Vado a Rometta Superiore da quando ho meno di un mese… Si può dire addirittura che io sia stata prima romettese che messinese, seppur nel paesino di collina io non abbia nessun legame familiare. E così da quel giugno del 1983 ogni estate – e con ansia e trepidazione – arrivava il momento in cui dovevo partire! E lì gli amici, il silenzio, le cicale, la libertà arrivata ancora prima che in città, i luoghi nascosti, le piogge estive…
Un paesaggio di riconciliazione, di disintossicazione. Specchio di ogni mio sentire. Il “luogo della mia anima”, così l’ho definito nel romanticismo dei miei sedici anni. Un posto dove poter essere libera di essere me stessa, fuori dalle dinamiche scolastiche, dei gruppi, dei ritmi cittadini.

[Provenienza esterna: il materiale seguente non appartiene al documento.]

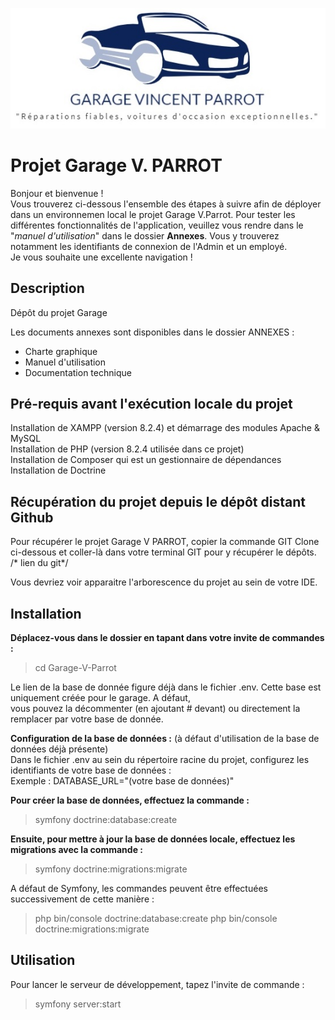 <p align="center"><img src="public\images\generiques\garagevparrot.jpg">

<h1>Projet Garage V. PARROT</h1>

Bonjour et bienvenue ! <br>
Vous trouverez ci-dessous l'ensemble des étapes à suivre afin de déployer dans un environnemen local le projet Garage V.Parrot. 
Pour tester les différentes fonctionnalités de l'application, veuillez vous rendre dans le  "_manuel d'utilisation_" dans le dossier **Annexes**. Vous y trouverez notamment les identifiants de connexion de l'Admin et un employé. <br>
Je vous souhaite une excellente navigation !

<h2>Description </h2>

Dépôt du projet Garage 

Les documents annexes sont disponibles dans le dossier ANNEXES : 
<ul>
<li>Charte graphique</li>
<li>Manuel d'utilisation</li>
<li>Documentation technique</li>
</ul>

<h2> Pré-requis avant l'exécution locale du projet </h2>

Installation de XAMPP (version 8.2.4) et démarrage des modules Apache & MySQL <br>
Installation de PHP (version 8.2.4 utilisée dans ce projet) <br>
Installation de Composer qui est un gestionnaire de dépendances <br>
Installation de Doctrine

<h2> Récupération du projet depuis le dépôt distant Github </h2>

Pour récupérer le projet Garage V PARROT, copier la commande GIT Clone ci-dessous et coller-là dans votre terminal GIT pour y récupérer le dépôts. <br>
/* lien du git*/

Vous devriez voir apparaitre l'arborescence du projet au sein de votre IDE. 

<h2> Installation </h2>

**Déplacez-vous dans le dossier en tapant dans votre invite de commandes :** <br>
> cd Garage-V-Parrot <br>

Le lien de la base de donnée figure déjà dans le fichier .env. Cette base est uniquement créée pour le garage. A défaut, <br>
vous pouvez la décommenter (en ajoutant # devant) ou directement la remplacer par votre base de donnée.

**Configuration de la base de données :** (à défaut d'utilisation de la base de données déjà présente)<br>
Dans le fichier .env au sein du répertoire racine du projet, configurez les identifiants de votre base de données : <br>
Exemple : DATABASE_URL="(votre base de données)"<br>

**Pour créer la base de données, effectuez la commande :** <br>
> symfony doctrine:database:create <br>

**Ensuite, pour mettre à jour la base de données locale, effectuez les migrations avec la commande :** 
> symfony doctrine:migrations:migrate

A défaut de Symfony, les commandes peuvent être effectuées successivement de cette manière :
> php bin/console doctrine:database:create
> php bin/console doctrine:migrations:migrate

<h2> Utilisation </h2>

Pour lancer le serveur de développement, tapez l'invite de commande : 
> symfony server:start

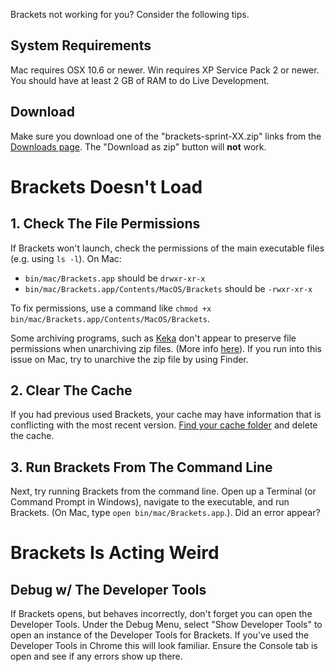 Brackets not working for you? Consider the following tips.

## System Requirements

Mac requires OSX 10.6 or newer. Win requires XP Service Pack 2 or newer. You should have at least 2 GB of RAM to do Live Development.

## Download

Make sure you download one of the "brackets-sprint-XX.zip" links from the [Downloads page](https://github.com/adobe/brackets/downloads). The "Download as zip" button will **not** work.

# Brackets Doesn't Load
## 1. Check The File Permissions

If Brackets won't launch, check the permissions of the main executable files (e.g. using `ls -l`). On Mac:
* `bin/mac/Brackets.app` should be `drwxr-xr-x`
* `bin/mac/Brackets.app/Contents/MacOS/Brackets` should be `-rwxr-xr-x`

To fix permissions, use a command like `chmod +x bin/mac/Brackets.app/Contents/MacOS/Brackets`.

Some archiving programs, such as [Keka](http://www.kekaosx.com/en/) don't appear to preserve file permissions when unarchiving zip files. (More info [here](https://github.com/adobe/brackets/issues/1158)). If you run into this issue on Mac, try to unarchive the zip file by using Finder.

## 2. Clear The Cache
If you had previous used Brackets, your cache may have information that is conflicting with the most recent version. [Find your cache folder](https://github.com/adobe/brackets/wiki/Cache-Folder) and delete the cache.

## 3. Run Brackets From The Command Line
Next, try running Brackets from the command line. Open up a Terminal (or Command Prompt in Windows), navigate to the executable, and run Brackets. (On Mac, type `open bin/mac/Brackets.app`.). Did an error appear?

# Brackets Is Acting Weird
## Debug w/ The Developer Tools
If Brackets opens, but behaves incorrectly, don't forget you can open the Developer Tools. Under the Debug Menu, select "Show Developer Tools" to open an instance of the Developer Tools for Brackets. If you've used the Developer Tools in Chrome this will look familiar. Ensure the Console tab is open and see if any errors show up there.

Ed ogni anno la certezza che avrei trovato tutto uguale a dodici mesi prima, uguale a me.
Una certezza che superati i ‘venticinque’ si fa sempre più blanda. Gli amici sono dispersi, i gruppi sfaldati, la voglia più affaticata; e le mura, le abitudini, le cicale, le altalene, invece, sempre le stesse, a sottolineare il cambiamento e il passare del tempo: malinconia, nostalgia. Le chiamano così. Ci sono tornata sempre meno. Strattonata tra il desiderio, il bisogno e il timore.
Ma qualche settimana ho deciso di fare una prova. E così ho raggiunto i miei. E devo ammetterlo. L’alchimia tra me e Rometta non mi ha tradito e mi ha offerto un nuovo modo per riconoscermi nel luogo: un carcere.

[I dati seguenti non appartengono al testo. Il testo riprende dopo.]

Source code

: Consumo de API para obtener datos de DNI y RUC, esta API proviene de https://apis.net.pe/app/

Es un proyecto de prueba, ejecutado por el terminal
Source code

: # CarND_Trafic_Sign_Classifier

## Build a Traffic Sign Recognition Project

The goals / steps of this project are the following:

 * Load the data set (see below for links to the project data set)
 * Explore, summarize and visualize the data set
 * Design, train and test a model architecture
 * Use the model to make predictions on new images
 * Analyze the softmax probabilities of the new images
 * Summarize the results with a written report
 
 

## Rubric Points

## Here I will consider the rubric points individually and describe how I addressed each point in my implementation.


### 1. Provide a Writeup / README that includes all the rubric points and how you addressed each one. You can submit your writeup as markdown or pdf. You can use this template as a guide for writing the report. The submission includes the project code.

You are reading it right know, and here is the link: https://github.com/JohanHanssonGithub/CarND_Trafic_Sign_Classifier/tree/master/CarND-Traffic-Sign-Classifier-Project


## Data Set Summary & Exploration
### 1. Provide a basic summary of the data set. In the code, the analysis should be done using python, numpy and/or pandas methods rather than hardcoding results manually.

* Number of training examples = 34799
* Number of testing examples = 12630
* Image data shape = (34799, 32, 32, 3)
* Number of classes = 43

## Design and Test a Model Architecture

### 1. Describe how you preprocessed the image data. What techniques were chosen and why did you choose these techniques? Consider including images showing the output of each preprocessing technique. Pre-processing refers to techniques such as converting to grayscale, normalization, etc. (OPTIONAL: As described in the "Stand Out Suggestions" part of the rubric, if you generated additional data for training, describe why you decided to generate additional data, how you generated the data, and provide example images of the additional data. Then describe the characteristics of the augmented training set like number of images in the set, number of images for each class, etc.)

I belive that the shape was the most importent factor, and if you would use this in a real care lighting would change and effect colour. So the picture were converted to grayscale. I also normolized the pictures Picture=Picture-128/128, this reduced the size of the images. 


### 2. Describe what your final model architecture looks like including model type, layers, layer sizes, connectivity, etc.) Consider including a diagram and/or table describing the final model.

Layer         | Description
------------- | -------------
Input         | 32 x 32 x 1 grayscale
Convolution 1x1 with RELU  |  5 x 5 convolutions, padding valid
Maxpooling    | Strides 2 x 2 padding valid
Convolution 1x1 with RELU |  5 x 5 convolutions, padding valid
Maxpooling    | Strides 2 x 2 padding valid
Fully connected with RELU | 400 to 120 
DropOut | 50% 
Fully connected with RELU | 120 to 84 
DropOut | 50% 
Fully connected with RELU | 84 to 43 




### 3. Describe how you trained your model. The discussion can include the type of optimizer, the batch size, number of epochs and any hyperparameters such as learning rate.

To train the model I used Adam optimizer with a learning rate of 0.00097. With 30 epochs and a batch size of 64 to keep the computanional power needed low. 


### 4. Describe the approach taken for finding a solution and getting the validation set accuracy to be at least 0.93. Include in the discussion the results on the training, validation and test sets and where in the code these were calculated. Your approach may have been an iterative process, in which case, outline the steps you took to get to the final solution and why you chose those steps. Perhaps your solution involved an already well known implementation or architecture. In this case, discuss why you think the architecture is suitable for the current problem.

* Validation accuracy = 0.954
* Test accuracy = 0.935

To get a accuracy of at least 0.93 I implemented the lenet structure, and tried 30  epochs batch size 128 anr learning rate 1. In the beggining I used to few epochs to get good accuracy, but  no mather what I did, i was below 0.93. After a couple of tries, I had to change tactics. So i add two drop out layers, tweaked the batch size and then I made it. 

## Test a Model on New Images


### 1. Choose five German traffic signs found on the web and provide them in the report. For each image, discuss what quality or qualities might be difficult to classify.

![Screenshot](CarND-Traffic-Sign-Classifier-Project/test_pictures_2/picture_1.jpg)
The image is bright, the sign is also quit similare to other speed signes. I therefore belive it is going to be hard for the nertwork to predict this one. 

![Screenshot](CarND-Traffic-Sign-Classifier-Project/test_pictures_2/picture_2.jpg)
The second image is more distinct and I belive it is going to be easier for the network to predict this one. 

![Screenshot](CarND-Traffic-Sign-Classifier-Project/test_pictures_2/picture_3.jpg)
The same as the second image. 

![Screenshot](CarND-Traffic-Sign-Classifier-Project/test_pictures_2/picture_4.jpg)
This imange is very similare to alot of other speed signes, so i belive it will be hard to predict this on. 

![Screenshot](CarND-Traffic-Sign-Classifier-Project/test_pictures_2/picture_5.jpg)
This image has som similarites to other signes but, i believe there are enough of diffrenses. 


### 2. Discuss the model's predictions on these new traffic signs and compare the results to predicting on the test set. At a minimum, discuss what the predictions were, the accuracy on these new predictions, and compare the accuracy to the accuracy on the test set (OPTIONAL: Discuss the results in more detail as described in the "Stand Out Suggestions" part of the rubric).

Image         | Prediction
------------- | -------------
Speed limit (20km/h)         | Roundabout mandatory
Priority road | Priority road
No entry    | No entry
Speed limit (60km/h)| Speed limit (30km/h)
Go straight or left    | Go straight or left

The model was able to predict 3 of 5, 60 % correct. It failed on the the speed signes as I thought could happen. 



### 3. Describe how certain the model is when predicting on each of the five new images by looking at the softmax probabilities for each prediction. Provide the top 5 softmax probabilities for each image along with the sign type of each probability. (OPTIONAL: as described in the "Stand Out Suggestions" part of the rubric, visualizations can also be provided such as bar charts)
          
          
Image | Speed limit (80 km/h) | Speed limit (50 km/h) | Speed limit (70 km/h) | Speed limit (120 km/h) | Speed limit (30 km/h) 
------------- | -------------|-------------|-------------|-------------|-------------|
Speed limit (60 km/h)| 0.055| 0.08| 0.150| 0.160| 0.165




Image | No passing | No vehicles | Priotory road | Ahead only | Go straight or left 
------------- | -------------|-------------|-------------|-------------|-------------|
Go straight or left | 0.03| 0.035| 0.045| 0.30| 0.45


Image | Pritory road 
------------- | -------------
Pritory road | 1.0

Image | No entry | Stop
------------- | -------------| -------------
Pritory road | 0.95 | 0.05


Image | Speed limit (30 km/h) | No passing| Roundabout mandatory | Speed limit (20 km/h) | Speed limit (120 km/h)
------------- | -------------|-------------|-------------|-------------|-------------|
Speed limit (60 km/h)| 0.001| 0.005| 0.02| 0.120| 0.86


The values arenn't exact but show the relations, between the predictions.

“Prigionieri per l’arte” il titolo di questo evento, promosso dal comune di Rometta.
Il carcere fu iniziato negli anni ’70 e poi ovviamente abbandonato. Inutili le manifestazionoi come quella di Pino Visalli che nel 1997 occupò l’edificio per duecento giorni per sensibilizzare le istituzioni. E poi il 2013 quando il Vice Sindaco Alberto Magazzù con gli artisti messinesi Antonio Giocondo e Stello Quartarone ha dato vita all’ “Officina Creativa del Carcere”.
Vado così a visitare il carcere.
Due splendide mostre al piano terra. Una pittorica ed una fotografica che ha illustrato il lavoro delle associazioni per la riqualifica del territorio: come l’associazione di volontariato e protezione civile “Mari e Monti 2004” di Rometta, che ha fra l’altro pulito e messo in sicurezza i locali dello stesso carcere. Tra le foto la sistemazione di una basilica paleocristiana che il giorno dopo andrò ovviamente a visitare.
Ma poi. Poi salgo al piano di sopra, e scopro un nuovo mondo.
“Prigionieri per l’arte”.
Un lungo corridoio con celle a destra e a sinistra. Silenzioso. Vuoto. Ed ogni cella un piccolo universo. Incontro Stello Quartarone che mi spiega tutto, dell’evento, dell’Officina, di quei quindici artisti che si erano imprigionati nelle celle per qualche giorno, trasformandole in laboratorio e poi in vere e proprie opere d’arte (chiaramente più che consigliata la visita, gratuita, del Ex Carcere).
Una denuncia contro l’edilizia selvaggia degli anni ’70.
Una proposta di riqualifica dell’ampio spazio come foresteria, sala mostre, laboratori artigianali.
Uno specchio, ancora, di me. Dei miei trent’anni. Di quella tensione tra il desiderio di espressione, libertà, realizzazione e la condizione storica odierna che opprime, pressa, costringe nella lotta per l’affermazione, nel precariato, in un futuro incerto.
A Rometta, nel carcere ha vinto la bellezza. Speriamo vinca anche per la mia generazione.
I quindici artisti prigionieri: Giuseppe Pittaccio, Pippo Galipò, Luigi Ferrigno, Antonello Bonanno Conti, Andrea Reitano, Filippo De Mariano, Gianfranco Donato, Mauro Micciari, Giorgio Corriera, Felice Bucca, Daniela Morganti, il “RE” Emanuela Ravida, Daniela Gazzara, Antonio Giocondo e Stello Quartarone.